Civil and Human Rights

Lawyers Reflect on ‘Super Bowl of Supreme Court Arguments’

By Todd Ruger

 

Elizabeth Wydra spent the past two days watching attorneys argue about same-sex marriage. It was, the appellate advocate said, a “Super Bowl of Supreme Court arguments” featuring major stars including Paul Clement of Bancroft and deputy solicitor general Sri Srinivasan.

 

“Even though I wish Paul Clement played on my team more often, he’s still beautiful to watch,” said Wydra, chief counsel at the Constitutional Accountability Center, who helped draft an amicus brief against the Defense of Marriage Act and followed Wednesday’s arguments from the crowded court’s lawyer’s lounge.

 

With the high-profile case about the personal details of gays and lesbians this week, lawyers themselves became characters: details of their personal relationships, speeches on the courthouse steps and taking potshots about their life choices from a legislator.

 

It started on the courthouse steps on Tuesday, when David Boies of Boies, Schiller and Flexner opened a press conference by putting an arm around Ted Olson of Gibson Dunn, a frequent courtroom foe but his ally in the case against Proposition 8, California’s same-sex marriage ban, the focus of the first day’s arguments.

 

“Those of you who were in court today saw why I like it a lot better when this guy is on my side as opposed to against me,” Boies said.

 

“We come from different perspectives on the political spectrum so to speak, but our coming together is intended to make the point to America that this is not a democratic issue, or republican issue, or conservative or liberal, this is an issue of American constitutional rights,” Olson said.

 

Inside the Capitol on Wednesday, House Minority Leader Nancy Pelosi (D-Calif.) predicted the Defense of Marriage Act would be found unconstitutional, and reminded the press corps that she had correctly predicted the Court’s decision in the Affordable Care Act case.

 

She gave this characterization of Clement, the former solicitor general hired by House Republicans to defend DOMA for as much as $3 million in taxpayer money: “The spokesperson for DOMA—what a stale role to play in life.”

 

During a rally in front of the Supreme Court building on Wednesday, Supreme Court bar member Barry Lynn used his own family to make a point to a crowd of same-sex marriage supporters.
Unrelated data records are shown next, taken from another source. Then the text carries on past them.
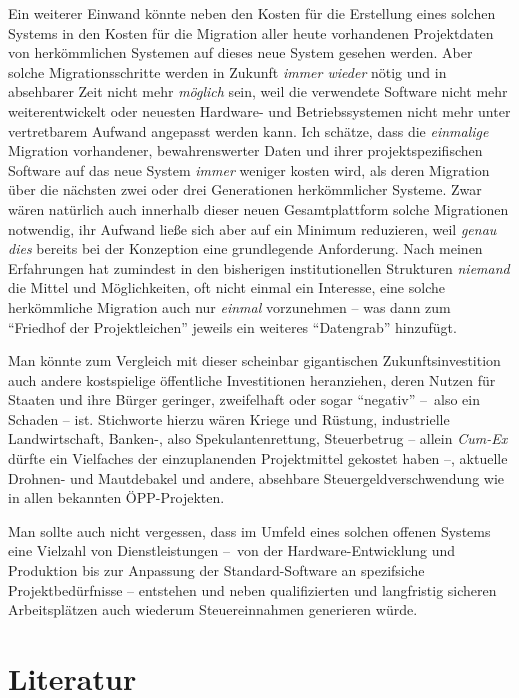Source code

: \documentclass[a4paper,
fontsize=11pt,
oneside,
numbers=noperiodatend,
parskip=half-,
bibliography=totoc,
final
]{scrartcl}
\begin{document}
Ein weiterer Einwand könnte neben den Kosten für die Erstellung eines
solchen Systems in den Kosten für die Migration aller heute vorhandenen
Projektdaten von herkömmlichen Systemen auf dieses neue System gesehen
werden. Aber solche Migrationsschritte werden in Zukunft \emph{immer
wieder} nötig und in absehbarer Zeit nicht mehr \emph{möglich} sein,
weil die verwendete Software nicht mehr weiterentwickelt oder neuesten
Hardware- und Betriebssystemen nicht mehr unter vertretbarem Aufwand
angepasst werden kann. Ich schätze, dass die \emph{einmalige} Migration
vorhandener, bewahrenswerter Daten und ihrer projektspezifischen
Software auf das neue System \emph{immer} weniger kosten wird, als deren
Migration über die nächsten zwei oder drei Generationen herkömmlicher
Systeme. Zwar wären natürlich auch innerhalb dieser neuen
Gesamtplattform solche Migrationen notwendig, ihr Aufwand ließe sich
aber auf ein Minimum reduzieren, weil \emph{genau dies} bereits bei der
Konzeption eine grundlegende Anforderung. Nach meinen Erfahrungen hat
zumindest in den bisherigen institutionellen Strukturen \emph{niemand}
die Mittel und Möglichkeiten, oft nicht einmal ein Interesse, eine
solche herkömmliche Migration auch nur \emph{einmal} vorzunehmen -- was
dann zum \enquote{Friedhof der Projektleichen} jeweils ein weiteres
\enquote{Datengrab} hinzufügt.

Man könnte zum Vergleich mit dieser scheinbar gigantischen
Zukunftsinvestition auch andere kostspielige öffentliche Investitionen
heranziehen, deren Nutzen für Staaten und ihre Bürger geringer,
zweifelhaft oder sogar \enquote{negativ} --~also ein Schaden -- ist.
Stichworte hierzu wären Kriege und Rüstung, industrielle Landwirtschaft,
Banken-, also Spekulantenrettung, Steuerbetrug -- allein \emph{Cum-Ex}
dürfte ein Vielfaches der einzuplanenden Projektmittel gekostet haben
--, aktuelle Drohnen- und Mautdebakel und andere, absehbare
Steuergeldverschwendung wie in allen bekannten ÖPP-Projekten.

Man sollte auch nicht vergessen, dass im Umfeld eines solchen offenen
Systems eine Vielzahl von Dienstleistungen --~von der
Hardware-Entwicklung und Produktion bis zur Anpassung der
Standard-Software an spezifsiche Projektbedürfnisse -- entstehen und
neben qualifizierten und langfristig sicheren Arbeitsplätzen auch
wiederum Steuereinnahmen generieren würde.

\hypertarget{literatur}{%
\section{Literatur}\label{literatur}}
\end{document}
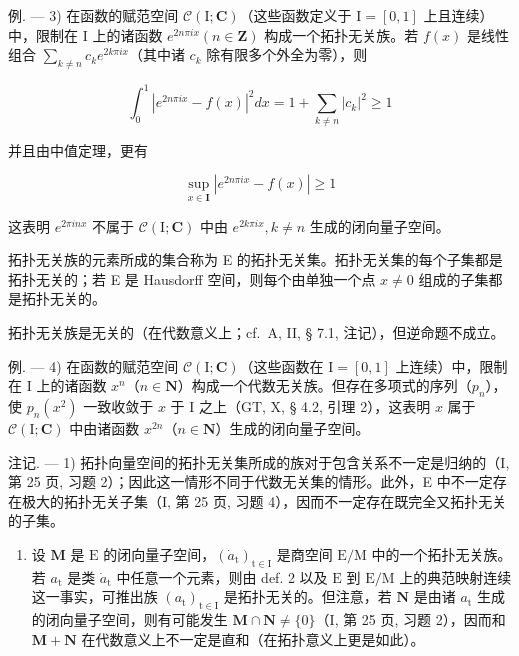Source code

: 例. --- 3) 在函数的赋范空间 \(\mathcal{C}(\mathrm{I};\mathbf{C})\)（这些函数定义于 \(\mathrm{I} = [0,1]\) 上且连续）中，限制在 \(\mathrm{I}\) 上的诸函数 \(e^{2n\pi ix}(n\in \mathbf{Z})\) 构成一个拓扑无关族。若 \(f(x)\) 是线性组合 \(\sum_{k\neq n}c_k e^{2k\pi ix}\)（其中诸 \(c_k\) 除有限多个外全为零），则

\[
\int_ {0} ^ {1} \left| e ^ {2 n \pi i x} - f (x) \right| ^ {2} d x = 1 + \sum_ {k \neq n} | c _ {k} | ^ {2} \geqslant 1
\]

并且由中值定理，更有

\[
\sup _ {x \in \mathbf {I}} \left| e ^ {2 n \pi i x} - f (x) \right| \geqslant 1
\]

这表明 \(e^{2\pi inx}\) 不属于 \(\mathcal{C}(\mathrm{I};\mathbf{C})\) 中由 \(e^{2k\pi ix}, k \neq n\) 生成的闭向量子空间。

拓扑无关族的元素所成的集合称为 E 的拓扑无关集。拓扑无关集的每个子集都是拓扑无关的；若 E 是 Hausdorff 空间，则每个由单独一个点 \(x \neq 0\) 组成的子集都是拓扑无关的。

拓扑无关族是无关的（在代数意义上；cf.~A, II, § 7.1, 注记），但逆命题不成立。

例. --- 4) 在函数的赋范空间 \(\mathcal{C}(\mathrm{I};\mathbf{C})\)（这些函数在 \(\mathrm{I} = [0,1]\) 上连续）中，限制在 \(\mathrm{I}\) 上的诸函数 \(x^n\)（\(n\in \mathbf{N}\)）构成一个代数无关族。但存在多项式的序列（\(p_n\)），使 \(p_n(x^2)\) 一致收敛于 \(x\) 于 \(\mathrm{I}\) 之上（GT, X, § 4.2, 引理 2），这表明 \(x\) 属于 \(\mathcal{C}(\mathrm{I};\mathbf{C})\) 中由诸函数 \(x^{2n}\)（\(n\in \mathbf{N}\)）生成的闭向量子空间。

注记. --- 1) 拓扑向量空间的拓扑无关集所成的族对于包含关系不一定是归纳的（I, 第 25 页, 习题 2）；因此这一情形不同于代数无关集的情形。此外，E 中不一定存在极大的拓扑无关子集（I, 第 25 页, 习题 4），因而不一定存在既完全又拓扑无关的子集。

\begin{enumerate}
\def\labelenumi{\arabic{enumi})}
\setcounter{enumi}{1}
\tightlist
\item
  设 \(\mathbf{M}\) 是 \(\mathrm{E}\) 的闭向量子空间，\((\dot{a}_{\mathrm{t}})_{\mathrm{t}\in \mathrm{I}}\) 是商空间 \(\mathrm{E / M}\) 中的一个拓扑无关族。若 \(a_{\mathrm{t}}\) 是类 \(\dot{a}_{\mathrm{t}}\) 中任意一个元素，则由 def. 2 以及 \(\mathrm{E}\) 到 \(\mathrm{E / M}\) 上的典范映射连续这一事实，可推出族 \((a_{\mathrm{t}})_{\mathrm{t}\in \mathrm{I}}\) 是拓扑无关的。但注意，若 \(\mathbf{N}\) 是由诸 \(a_{\mathrm{t}}\) 生成的闭向量子空间，则有可能发生 \(\mathbf{M} \cap \mathbf{N} \neq \{0\}\)（I, 第 25 页, 习题 2），因而和 \(\mathbf{M} + \mathbf{N}\) 在代数意义上不一定是直和（在拓扑意义上更是如此）。
\end{enumerate}

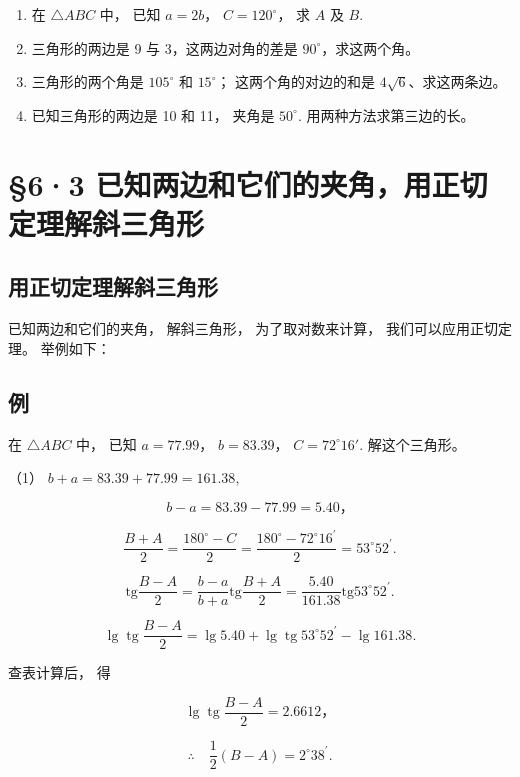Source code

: \begin{enumerate}[start=2]
\item
  在 \(\triangle ABC\) 中， 已知 \(a = 2b\)， \(C = 120^\circ\)， 求
  \(A\) 及 \(B\).
\item
  三角形的两边是 9 与 3，这两边对角的差是 \(90^{\circ}\)，求这两个角。
\item
  三角形的两个角是 \(105^{\circ}\) 和 \(15^{\circ}\)；
  这两个角的对边的和是 \(4\sqrt{6}\)、求这两条边。
\item
  已知三角形的两边是 10 和 11， 夹角是 \(50^{\circ}\).
  用两种方法求第三边的长。
\end{enumerate}

\section{§6·3 已知两边和它们的夹角，用正切定理解斜三角形}

\subsection{用正切定理解斜三角形}

已知两边和它们的夹角， 解斜三角形， 为了取对数来计算，
我们可以应用正切定理。 举例如下：

\subsection{例}

在 \(\triangle ABC\) 中， 已知 \(a = 77.99\)， \(b = 83.39\)，
\(C = 72^{\circ}16'\). 解这个三角形。

 （1） \(b + a = 83.39 + 77.99 = 161.38,\)

\[
b - a = 83.39 - 77.99 = 5.40\text{，}
\]

\[
\frac {B + A}{2} = \frac {180 ^{\circ} - C}{2} = \frac {180 ^{\circ} - 72 ^{\circ} 16 ^{\prime}}{2} = 53 ^{\circ} 52 ^{\prime}.
\]

\[
\mathrm{tg} \frac {B - A}{2} = \frac {b - a}{b + a} \mathrm{tg} \frac {B + A}{2} = \frac {5.40}{161.38} \mathrm{tg} 53 ^{\circ} 52 ^{\prime}.
\]

\[
\lg \operatorname{tg} \frac {B - A}{2} = \lg 5.40 + \lg \operatorname{tg} 53 ^{\circ} 52 ^{\prime} - \lg 161.38.
\]

查表计算后， 得

\[
\lg \operatorname{tg} \frac {B - A}{2} = 2.6612\text{，}
\]

\[
\therefore \quad \frac {1}{2} (B - A) = 2 ^{\circ} 38 ^{\prime}.
\]

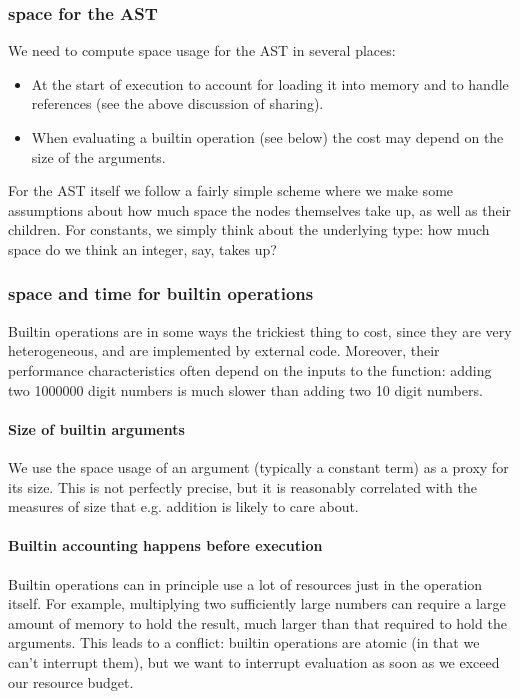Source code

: \subsubsection{\gls{space} for the AST}
We need to compute \gls{space} usage for the AST in several places:
\begin{itemize}
\item At the start of execution to account for loading it into memory and to handle references (see the above discussion of sharing).
\item When evaluating a builtin operation (see below) the cost may depend on the size of  the arguments.
\end{itemize}

For the AST itself we follow a fairly simple scheme where we make some assumptions about how much space the nodes themselves take up, as well as their children.
For constants, we simply think about the underlying type: how much space do we think an integer, say, takes up?

\subsubsection{\gls{space} and \gls{time} for builtin operations}
Builtin operations are in some ways the trickiest thing to cost, since they are very heterogeneous, and are implemented by external code.
Moreover, their performance characteristics often depend on the inputs to the function: adding two 1000000 digit numbers is much slower than adding two 10 digit numbers.

\paragraph{Size of builtin arguments}
We use the \gls{space} usage of an argument (typically a constant term) as a proxy for its size.
This is not perfectly precise, but it is reasonably correlated with the measures of size that e.g. addition is likely to care about.

\paragraph{Builtin accounting happens before execution}
Builtin operations can in principle use a lot of resources just in the operation itself.
For example, multiplying two sufficiently large numbers can require a large amount of memory to hold the result, much larger than that required to hold the arguments.
This leads to a conflict: builtin operations are atomic (in that we can't interrupt them), but we want to interrupt evaluation as soon as we exceed our resource budget.

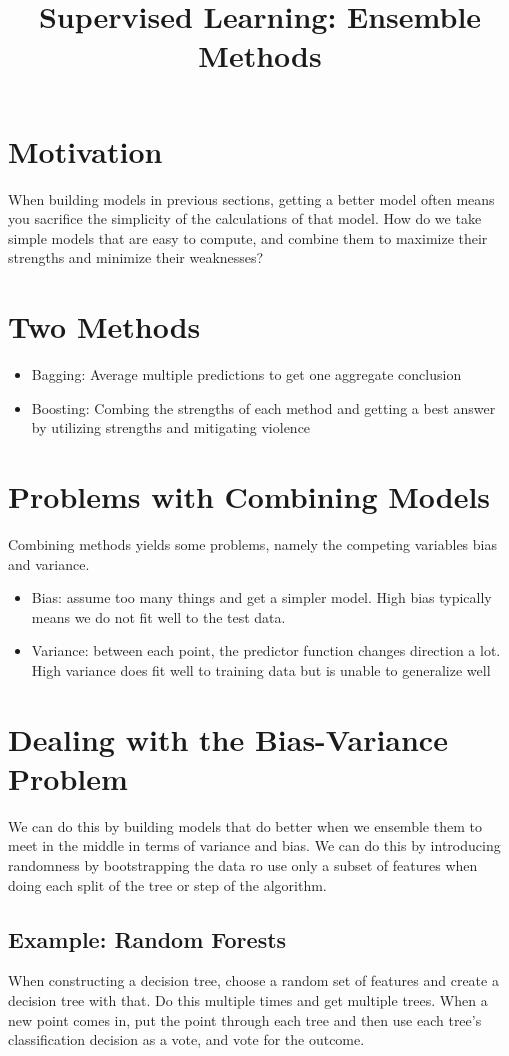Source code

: \documentclass{article}
\title{Supervised Learning: Ensemble Methods}
\begin{document}
\maketitle
\section{Motivation}
When building models in previous sections, getting a better model often means you sacrifice the simplicity of the calculations of that model. How do we take simple models that are easy to compute, and combine them to maximize their strengths and minimize their weaknesses?

\section{Two Methods}
\begin{itemize}
	\item Bagging: Average multiple predictions to get one aggregate conclusion
	\item Boosting: Combing  the strengths of each method and getting a best answer by utilizing strengths and mitigating violence 
\end{itemize}

\section{Problems with Combining Models}
Combining methods yields some problems, namely the competing variables bias and variance.
\begin{itemize}
	\item Bias: assume too many things and get a simpler model. High bias typically means we do not fit well to the test data.
	\item Variance: between each point, the predictor function changes direction a lot. High variance does fit well to training data but is unable to generalize well
\end{itemize}

\section{Dealing with the Bias-Variance Problem}
We can do this by building models that do better when we ensemble them to meet in the middle in terms of variance and bias. We can do this by introducing randomness by bootstrapping the data ro use only a subset of features when doing each split of the tree or step of the algorithm.
\subsection{Example: Random Forests}
When constructing a decision tree, choose a random set of features and create a decision tree with that. Do this multiple times and get multiple trees. When a new point comes in, put the point through each tree and then use each tree's classification decision as a vote, and vote for the outcome. 
\end{document}
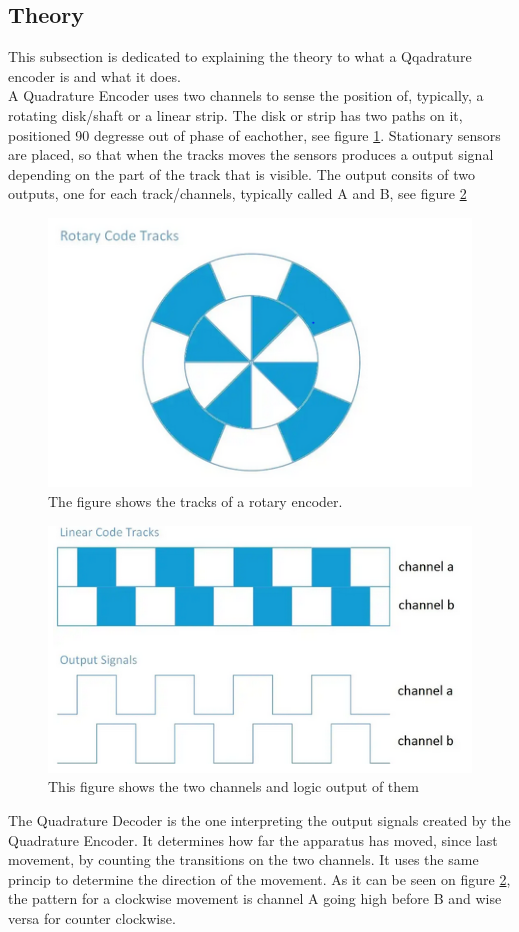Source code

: \documentclass[../../../main]{subfiles}
\begin{document}
\subsection{Theory}
\label{sub:Theory}

This subsection is dedicated to explaining the theory to what a Qqadrature encoder is and what it does. \\
A Quadrature Encoder uses two channels to sense the position of, typically, a rotating disk/shaft or a linear strip. The disk or strip has two paths on it, positioned 90 degresse out of phase of eachother, see figure \ref{rotary_encoder}. Stationary sensors are placed, so that when the tracks moves the sensors produces a output signal depending on the part of the track that is visible. The output consits of two outputs, one for each track/channels, typically called A and B, see figure \ref{channels_1}

\begin{figure}[H]
  \includegraphics{pictures/encoder.png}
  \caption{The figure shows the tracks of a rotary encoder.}
  \label{rotary_encoder}
\end{figure}

\begin{figure}[H]
  \includegraphics{pictures/channels.png}
  \caption{This figure shows the two channels and logic output of them}
  \label{channels_1}
\end{figure}

The Quadrature Decoder is the one interpreting the output signals created by the Quadrature Encoder. It determines how far the apparatus has moved, since last movement, by counting the transitions on the two channels. It uses the same princip to determine the direction of the movement. As it can be seen on figure \ref{channels_1}, the pattern for a clockwise movement is channel A going high before B and wise versa for counter clockwise.
\end{document}
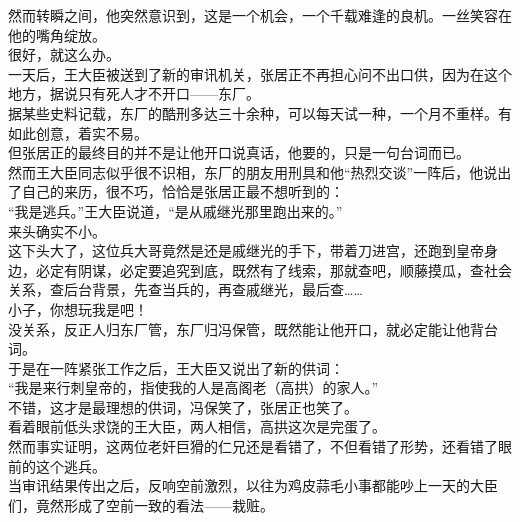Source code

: \begin{multicols}{\theparacolNo}
然而转瞬之间，他突然意识到，这是一个机会，一个千载难逢的良机。一丝笑容在他的嘴角绽放。\\

很好，就这么办。\\

一天后，王大臣被送到了新的审讯机关，张居正不再担心问不出口供，因为在这个地方，据说只有死人才不开口——东厂。\\

据某些史料记载，东厂的酷刑多达三十余种，可以每天试一种，一个月不重样。有如此创意，着实不易。\\

但张居正的最终目的并不是让他开口说真话，他要的，只是一句台词而已。\\

然而王大臣同志似乎很不识相，东厂的朋友用刑具和他“热烈交谈”一阵后，他说出了自己的来历，很不巧，恰恰是张居正最不想听到的：\\

“我是逃兵。”王大臣说道，“是从戚继光那里跑出来的。”\\

来头确实不小。\\

这下头大了，这位兵大哥竟然是还是戚继光的手下，带着刀进宫，还跑到皇帝身边，必定有阴谋，必定要追究到底，既然有了线索，那就查吧，顺藤摸瓜，查社会关系，查后台背景，先查当兵的，再查戚继光，最后查……\\

小子，你想玩我是吧！\\

没关系，反正人归东厂管，东厂归冯保管，既然能让他开口，就必定能让他背台词。\\

于是在一阵紧张工作之后，王大臣又说出了新的供词：\\

“我是来行刺皇帝的，指使我的人是高阁老（高拱）的家人。”\\

不错，这才是最理想的供词，冯保笑了，张居正也笑了。\\

看着眼前低头求饶的王大臣，两人相信，高拱这次是完蛋了。\\

然而事实证明，这两位老奸巨猾的仁兄还是看错了，不但看错了形势，还看错了眼前的这个逃兵。\\

当审讯结果传出之后，反响空前激烈，以往为鸡皮蒜毛小事都能吵上一天的大臣们，竟然形成了空前一致的看法——栽赃。\\


\end{multicols}
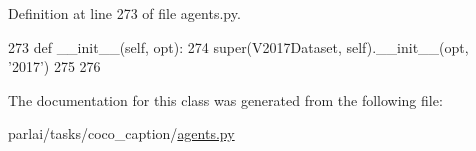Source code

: Definition at line 273 of file agents.\+py.


\begin{DoxyCode}
273     \textcolor{keyword}{def }\_\_init\_\_(self, opt):
274         super(V2017Dataset, self).\_\_init\_\_(opt, \textcolor{stringliteral}{'2017'})
275 
276 
\end{DoxyCode}


The documentation for this class was generated from the following file\+:\begin{DoxyCompactItemize}
\item 
parlai/tasks/coco\+\_\+caption/\hyperlink{parlai_2tasks_2coco__caption_2agents_8py}{agents.\+py}\end{DoxyCompactItemize}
Lynn, executive director of Americans United for Separation of Church and State, has two cases he hopes the Supreme Court will hear soon.

 

“I have been married to my wife Joanne for the past 42 years. We have two children – one girl, one boy. We have just what one anti-equality speaker on the radio yesterday said was the dream American family,” Lynn said.

 

“But yesterday, right here, I was in tears…because I was listening to families whose dreams cannot be fulfilled. They can’t be fulfilled for them because of the very law that’s being debated in those walls behind us today,” Lynn said.

 

Also on Wednesday, news reporters seemed to agree that a comment by Justice Ruth Bader Ginsberg was one of the emotional high points of the arguments. She characterized states as offering “two kinds of marriage: real marriage and then this sort of skim milk marriage.”

 

Afterward, Roberta Kaplan, a partner at Paul,Weiss, Rifkind, Wharton & Garrison who represented the plaintiff, described her reaction to Ginsberg’s comment in this way: “I think the Court can’t help but be affected by the way that this statute writes gay people and gay married couples out of the federal code,” Kaplan said.